In reality, the prospect of using machine learning on the manufacturing end of supply chains remains mostly speculative. When a company doesn’t even know the most basic facts about its suppliers, it’s hard to imagine how it would assemble the data necessary to develop efficient machine-learning models.
But its attraction for SCM specialists is notable, because it points to the kind of visibility that companies are talking about when they call for supply-chain transparency: not the kind of information that would help a consumer see where her candy comes from, but the kind of information that would get it into her hands faster and cheaper.
Visibility, in the SCM context, is itself highly selective.
Learning To See
The challenges are political as well as technical, in other words. And the political challenges are immense. In the absence of real efforts to create democratic oversight of supply chains, we’ve come to see them as operating autonomously—more like natural forces than forces that we’ve created ourselves.
In 2014, the Guardian reported that Burmese migrants were being forced into slavery to work aboard shrimp boats off the coast of Thailand. According to Logan Kock of Santa Monica Seafood, a large seafood importer, “the supply chain is quite cloudy, especially when it comes from offshore.” I was struck by Kock’s characterization of slavery as somehow climatological: something that can happen to supply chains, not just something that they themselves cause.
But Kock was right, supply chains are murky—just in very specific ways. We’ve chosen scale, and the conceptual apparatus to manage it, at the expense of finer-grained knowledge that could make a more just and equitable arrangement possible.
When a company like Santa Monica Seafood pleads ignorance of the labor and environmental abuses that plague its supply chains, I find myself inclined to believe it.

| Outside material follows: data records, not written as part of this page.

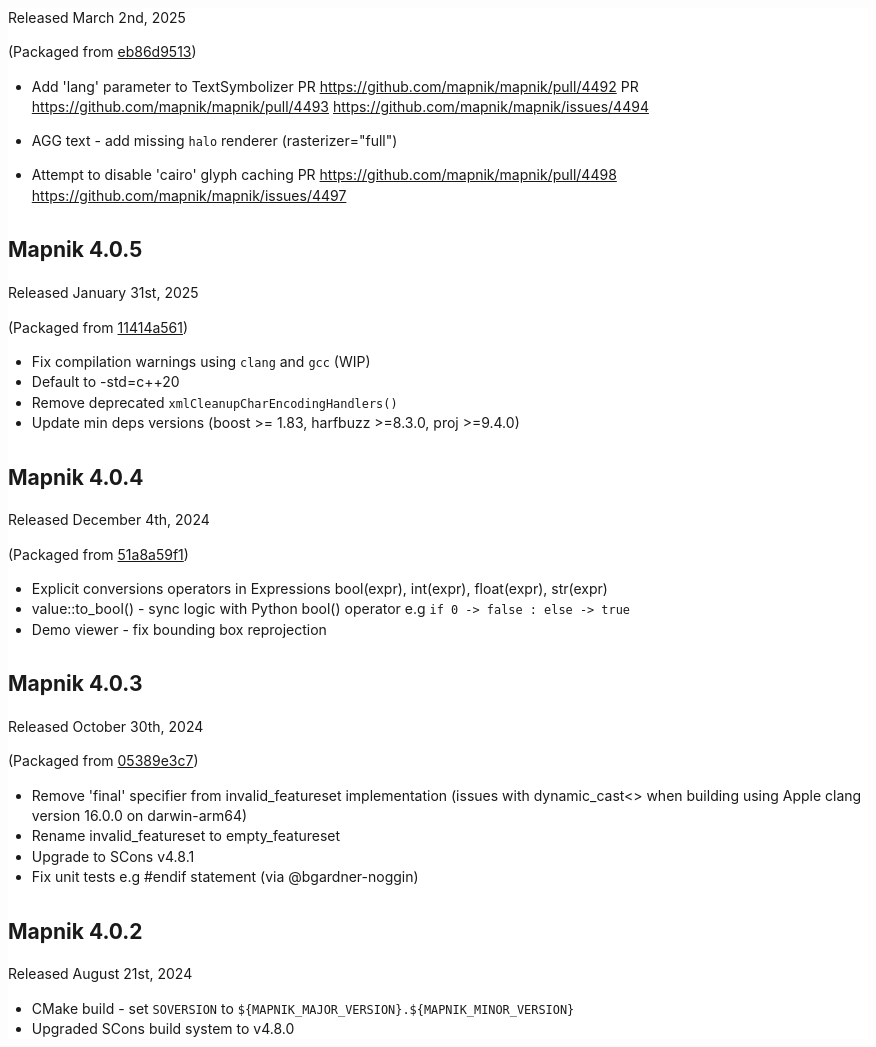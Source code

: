Released March 2nd, 2025

(Packaged from [eb86d9513](https://github.com/mapnik/mapnik/commit/eb86d9513))

- Add 'lang' parameter to TextSymbolizer
  PR https://github.com/mapnik/mapnik/pull/4492
  PR https://github.com/mapnik/mapnik/pull/4493
  https://github.com/mapnik/mapnik/issues/4494

- AGG text - add missing `halo` renderer (rasterizer="full")

- Attempt to disable 'cairo' glyph caching
  PR https://github.com/mapnik/mapnik/pull/4498
  https://github.com/mapnik/mapnik/issues/4497


## Mapnik 4.0.5

Released January 31st, 2025

(Packaged from [11414a561](https://github.com/mapnik/mapnik/commit/11414a561))

- Fix compilation warnings using `clang` and `gcc` (WIP)
- Default to -std=c++20
- Remove deprecated `xmlCleanupCharEncodingHandlers()`
- Update min deps versions (boost >= 1.83, harfbuzz >=8.3.0, proj >=9.4.0)

## Mapnik 4.0.4

Released December 4th, 2024

(Packaged from [51a8a59f1](https://github.com/mapnik/mapnik/commit/51a8a59f1))

- Explicit conversions operators in Expressions bool(expr), int(expr), float(expr), str(expr)
- value::to_bool() - sync logic with Python bool() operator e.g `if 0 -> false : else -> true`
- Demo viewer - fix bounding box reprojection

## Mapnik 4.0.3

Released October 30th, 2024

(Packaged from [05389e3c7](https://github.com/mapnik/mapnik/commit/05389e3c7))

- Remove 'final' specifier from invalid_featureset implementation
  (issues with dynamic_cast<> when building using Apple clang version 16.0.0 on darwin-arm64)
- Rename invalid_featureset to empty_featureset
- Upgrade to SCons v4.8.1
- Fix unit tests e.g  #endif statement (via @bgardner-noggin)

## Mapnik 4.0.2

Released August 21st, 2024

- CMake build - set `SOVERSION` to `${MAPNIK_MAJOR_VERSION}.${MAPNIK_MINOR_VERSION}`
- Upgraded SCons build system to v4.8.0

It’s entirely possible to have an astoundingly effective supply chain while also knowing very little about it. Not only is it possible: it may be the enabling condition of capitalism at a global scale.
It’s not as though these decentralized networks are inalterable facts of life. They look the way they do because we built them that way. It reminded me of something the anthropologist Anna Tsing has observed about Walmart. Tsing points out that Walmart demands perfect control over certain aspects of its supply chain, like price and delivery times, while at the same time refusing knowledge about other aspects, like labor practices and networks of subcontractors. Tsing wasn’t writing about data, but her point seems to apply just as well to the architecture of SAP’s supply-chain module: shaped as it is by business priorities, the software simply cannot absorb information about labor practices too far down the chain.
This peculiar state of knowing-while-not-knowing is not the explicit choice of any individual company but a system that’s grown up to accommodate the variety of goods that we demand, and the speed with which we want them. It’s embedded in software, as well as in the container ships that are globalization’s most visible emblem.
We know so much about the kinds of things we can get and when we can get them. But aside from the vague notion that our stuff comes from “overseas,” few of us can really pin down the stations of its manufacture. Is a more transparent—and more just—supply chain possible? Maybe. But, as the Chocolonely lawsuit demonstrates, it could mean assimilating a lot of information that companies have become very good at disavowing—a term that, in its Freudian sense, means refusing to see something that might traumatize us.